After passing her foundation year, she began on the physics course. During her first year, she had lectures from Roger Eccleston, who will soon join ISIS as Director. He mentioned his involvement with STFC and this sparked her interest. She spoke to students who had previously done placements with us to find out more and get tips for her application and subsequently, her interview.

Despite this, she assumed she had completely failed her ISIS interview, as she hadn't covered a lot of the programming covered in the technical questions. However, her attitude and commitment shone through and she was offered the role: one of only four in her university year group due to COVID-19 related cancellations.

For Olivia, this meant her initial excitement wore off pretty quickly and was replaced with a mix of guilt, self-doubt and fear; “I knew my friends were so much more capable than me so why were they rejected? I was fixated on the thought that when I started I'd be thrown in at the deep end and basically left to drown like I was at college."

However, after starting, she realised quickly that this was not the case: “My fears couldn't be further from the truth. The support and encouragement I've had from my manager Steve, and everyone else I've met whilst at ISIS, has been invaluable. "

Olivia has been working in the neutronics group, investigating the effect of neutron energy on radiolysis of liquid methane. In the moderators around the ISIS targets, the methane forms a polymer due to radiation damage. She has taken work from previous research to build a code to model the moderator and feed in data from ISIS.

Although she has been working remotely most of the time, she has felt part of the team from the start; “I've never felt like a student, and never been treated as a lesser member of staff." The way of working has also suited her well; “I enjoy having a problem and then finding my own solution. As well as learning what I need for my project, I'm trying to learn as much programming as possible, as I know this is a weak area for me."

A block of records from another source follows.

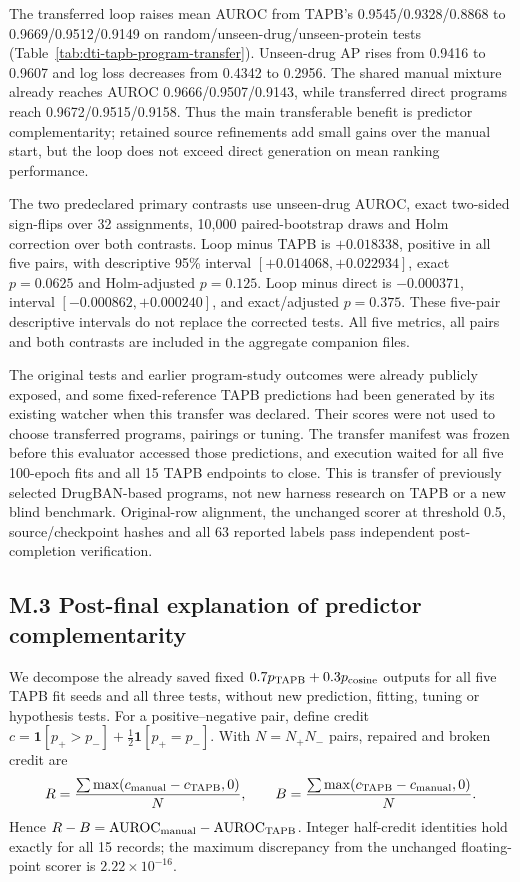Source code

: The transferred loop raises mean AUROC from TAPB's 0.9545/0.9328/0.8868 to 0.9669/0.9512/0.9149 on random/unseen-drug/unseen-protein tests (Table~\ref{tab:dti-tapb-program-transfer}). Unseen-drug AP rises from 0.9416 to 0.9607 and log loss decreases from 0.4342 to 0.2956. The shared manual mixture already reaches AUROC 0.9666/0.9507/0.9143, while transferred direct programs reach 0.9672/0.9515/0.9158. Thus the main transferable benefit is predictor complementarity; retained source refinements add small gains over the manual start, but the loop does not exceed direct generation on mean ranking performance.

The two predeclared primary contrasts use unseen-drug AUROC, exact two-sided sign-flips over 32 assignments, 10,000 paired-bootstrap draws and Holm correction over both contrasts. Loop minus TAPB is $+0.018338$, positive in all five pairs, with descriptive 95\% interval $[+0.014068,+0.022934]$, exact $p=0.0625$ and Holm-adjusted $p=0.125$. Loop minus direct is $-0.000371$, interval $[-0.000862,+0.000240]$, and exact/adjusted $p=0.375$. These five-pair descriptive intervals do not replace the corrected tests. All five metrics, all pairs and both contrasts are included in the aggregate companion files.

The original tests and earlier program-study outcomes were already publicly exposed, and some fixed-reference TAPB predictions had been generated by its existing watcher when this transfer was declared. Their scores were not used to choose transferred programs, pairings or tuning. The transfer manifest was frozen before this evaluator accessed those predictions, and execution waited for all five 100-epoch fits and all 15 TAPB endpoints to close. This is transfer of previously selected DrugBAN-based programs, not new harness research on TAPB or a new blind benchmark. Original-row alignment, the unchanged scorer at threshold 0.5, source/checkpoint hashes and all 63 reported labels pass independent post-completion verification.

\subsection*{M.3 Post-final explanation of predictor complementarity}
We decompose the already saved fixed $0.7p_{\rm TAPB}+0.3p_{\rm cosine}$ outputs for all five TAPB fit seeds and all three tests, without new prediction, fitting, tuning or hypothesis tests. For a positive--negative pair, define credit $c=\mathbf{1}[p_+>p_-]+\tfrac12\mathbf{1}[p_+=p_-]$. With $N=N_+N_-$ pairs, repaired and broken credit are
\[
R=\frac{\sum\max(c_{\rm manual}-c_{\rm TAPB},0)}{N},\qquad
B=\frac{\sum\max(c_{\rm TAPB}-c_{\rm manual},0)}{N}.
\]
Hence $R-B=\mathrm{AUROC}_{\rm manual}-\mathrm{AUROC}_{\rm TAPB}$. Integer half-credit identities hold exactly for all 15 records; the maximum discrepancy from the unchanged floating-point scorer is $2.22\times10^{-16}$.

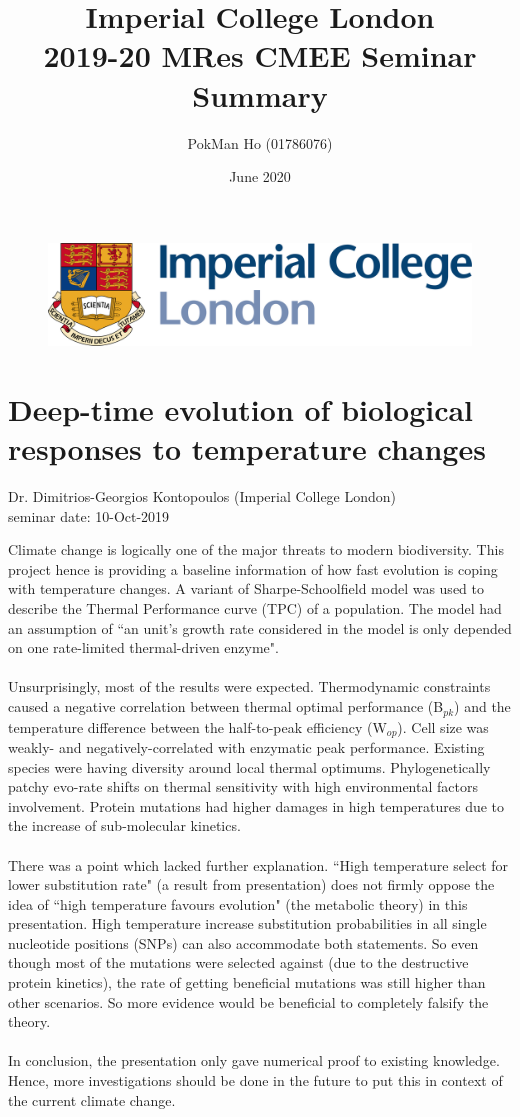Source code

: \documentclass{article}
\title{Imperial College London\\2019-20 MRes CMEE Seminar Summary}
\author{PokMan Ho (01786076)}
\date{June 2020}
\begin{document}
\maketitle
\tableofcontents
\begin{figure}
    \centering
    \includegraphics[width=.5\linewidth]{icl.png}
\end{figure}
\clearpage
    \section{Deep-time evolution of biological responses to temperature changes}
    \begin{flushright}
        \large{Dr. Dimitrios-Georgios Kontopoulos (Imperial College London)}\\
        seminar date: 10-Oct-2019
    \end{flushright}
    Climate change is logically one of the major threats to modern biodiversity.  This project hence is providing a baseline information of how fast evolution is coping with temperature changes.  A variant of Sharpe-Schoolfield model was used to describe the Thermal Performance curve (TPC) of a population.  The model had an assumption of ``an unit's growth rate considered in the model is only depended on one rate-limited thermal-driven enzyme".\\\\
    Unsurprisingly, most of the results were expected.  Thermodynamic constraints caused a negative correlation between thermal optimal performance (B$_{pk}$) and the temperature difference between the half-to-peak efficiency (W$_{op}$).  Cell size was weakly- and negatively-correlated with enzymatic peak performance.  Existing species were having diversity around local thermal optimums.  Phylogenetically patchy evo-rate shifts on thermal sensitivity with high environmental factors involvement.  Protein mutations had higher damages in high temperatures due to the increase of sub-molecular kinetics.\\\\
    There was a point which lacked further explanation.  ``High temperature select for lower substitution rate" (a result from presentation) does not firmly oppose the idea of ``high temperature favours evolution" (the metabolic theory) in this presentation.  High temperature increase substitution probabilities in all single nucleotide positions (SNPs) can also accommodate both statements.  So even though most of the mutations were selected against (due to the destructive protein kinetics), the rate of getting beneficial mutations was still higher than other scenarios.  So more evidence would be beneficial to completely falsify the theory.\\\\
    In conclusion, the presentation only gave numerical proof to existing knowledge.  Hence, more investigations should be done in the future to put this in context of the current climate change.
    \clearpage
    
\end{document}
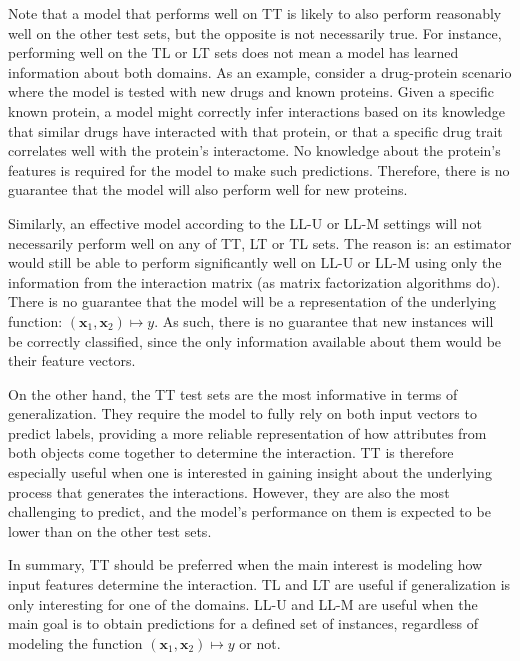 Note that a model that performs well on TT is likely to also perform reasonably well on the other test sets, but the opposite is not necessarily true.
%
For instance, performing well on the TL or LT sets does not mean a model has learned information about both domains. As an example, consider a drug-protein scenario where the model is tested with new drugs and known proteins. Given a specific known protein, a model might correctly infer interactions based on its knowledge that similar drugs have interacted with that protein, or that a specific drug trait correlates well with the protein's interactome. No knowledge about the protein's features is required for the model to make such predictions.
Therefore, there is no guarantee that the model will also perform well for new proteins.

Similarly, an effective model according to the LL-U or LL-M settings will not necessarily perform well on any of TT, LT or TL sets. The reason is: an estimator would still be able to perform significantly well on LL-U or LL-M using only the information from the interaction matrix (as matrix factorization algorithms do). There is no guarantee that the model will be a representation of the underlying function: $(\mathbf{x}_1, \mathbf{x}_2) \mapsto y$. As such, there is no guarantee that new instances will be correctly classified, since the only information available about them would be their feature vectors.

On the other hand, the TT test sets are the most informative in terms of generalization. They require the model to fully rely on both input vectors to predict labels, providing a more reliable representation of how attributes from both objects come together to determine the interaction.
TT is therefore especially useful when one is interested in gaining insight about the underlying process that generates the interactions. However, they are also the most challenging to predict, and the model's performance on them is expected to be lower than on the other test sets.

In summary, TT should be preferred when the main interest is modeling how input features determine the interaction. TL and LT are useful if generalization is only interesting for one of the domains. LL-U and LL-M are useful when the main goal is to obtain predictions for a defined set of instances, regardless of modeling the function $(\mathbf{x}_1, \mathbf{x}_2) \mapsto y$ or not.

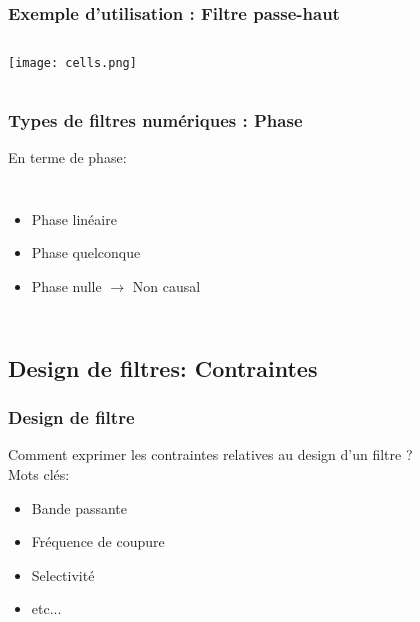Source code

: \documentclass{beamer}
\begin{document}
\begin{frame}
\frametitle{Exemple d'utilisation : Filtre passe-haut}
\begin{columns}
\column{60mm}
\begin{center}
\texttt{[image: cells.png]}
\end{center}

\column{60mm}
\end{columns}
\vspace{1cm}

\end{frame}

\begin{frame}
\frametitle{Types de filtres numériques : Phase} 
En terme de phase:
\begin{columns}
\column{60mm} 
\begin{itemize}
\item<2-> Phase linéaire 
\vspace{0.6cm}

\item<4-> Phase quelconque 

\vspace{0.6cm}
\item<5-> Phase nulle  { $\rightarrow$ Non causal}
\end{itemize}

\column{60mm}

\end{columns}
\end{frame}



\subsection{Design de filtres: Contraintes}
\begin{frame}
\frametitle{Design de filtre}
Comment exprimer les contraintes relatives au design d'un filtre ?\\
\vspace{1cm}
Mots clés:
\begin{itemize}
\item<2->  Bande passante 
\vspace{0.3cm}
\item<3-> Fréquence de coupure
\vspace{0.3cm} 
\item<4->  Selectivité
\vspace{0.3cm}
\item<5-> etc...
\end{itemize}
\vspace{1cm}

\end{frame}
\end{document}
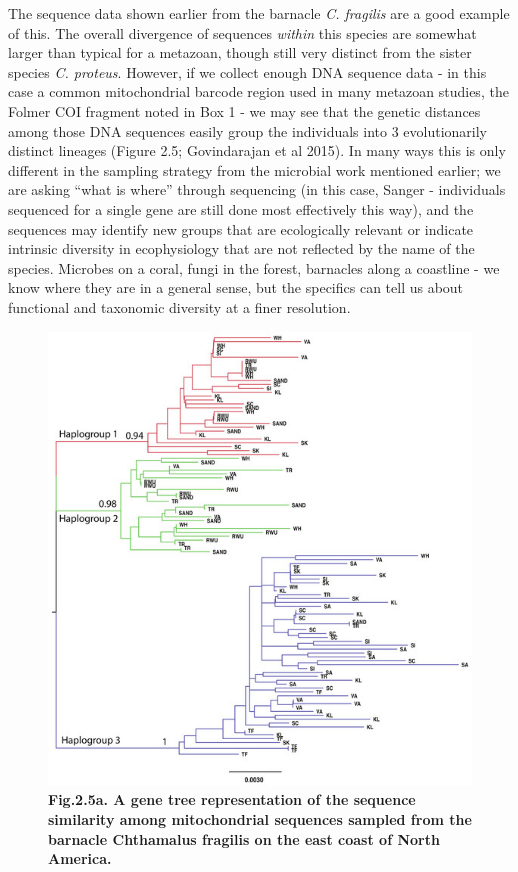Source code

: \documentclass[
]{article}
\begin{document}
The sequence data shown earlier from the barnacle \emph{C. fragilis} are
a good example of this. The overall divergence of sequences
\emph{within} this species are somewhat larger than typical for a
metazoan, though still very distinct from the sister species \emph{C.
proteus}. However, if we collect enough DNA sequence data - in this case
a common mitochondrial barcode region used in many metazoan studies, the
Folmer COI fragment noted in Box 1 - we may see that the genetic
distances among those DNA sequences easily group the individuals into 3
evolutionarily distinct lineages (Figure 2.5; Govindarajan et al 2015).
In many ways this is only different in the sampling strategy from the
microbial work mentioned earlier; we are asking ``what is where''
through sequencing (in this case, Sanger - individuals sequenced for a
single gene are still done most effectively this way), and the sequences
may identify new groups that are ecologically relevant or indicate
intrinsic diversity in ecophysiology that are not reflected by the name
of the species. Microbes on a coral, fungi in the forest, barnacles
along a coastline - we know where they are in a general sense, but the
specifics can tell us about functional and taxonomic diversity at a
finer resolution.

\begin{figure}
\centering
\includegraphics{MEImages/fig-1-1x-2.jpg}
\caption{\textbf{Fig.2.5a. A gene tree representation of the sequence
similarity among mitochondrial sequences sampled from the barnacle
Chthamalus fragilis on the east coast of North America.}}
\end{figure}
\end{document}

Now she has done some research during her placement, she is even keener to do a PhD, and asking lots of academics for advice about different physics PhD options, including applying for a Bell-Burnell Graduate Scholarship; “Given my experience with the way that I learn, I need to be supported by the right person and so I'd like to find a familiar academic to study with. I knew there would be a place for me in physics and, whilst it's been an uphill battle, I've finally found it."

Olivia is very keen to share her story with others who may be struggling in the same way; “If my struggle to get to this point raises awareness of the flaws and bias in the physics world lessens just one other person's struggle, or at least brings comfort knowing there's a place for everyone in physics who wants it, then it's worth it."

There were many chances during her education where she could have easily given up on her goal of persuading physics, but she wouldn't change it; “My journey has made me who I am. The past few years have shown me that life is too short not to do what you love, or to let fear control you. Your financial background, gender or learning style shouldn't stop you pursuing this. Unfortunately, these things still can have an impact, but it's up to us to be stubborn in the face of adversity and not take no for an answer.

Failure is inevitable, but embracing it and understanding that it's a learning opportunity is the most important thing. Take chances, ask for help if you need it and if you realise you no longer love what you're doing its okay to stop. Just don't let other people be the ones making that decision for you."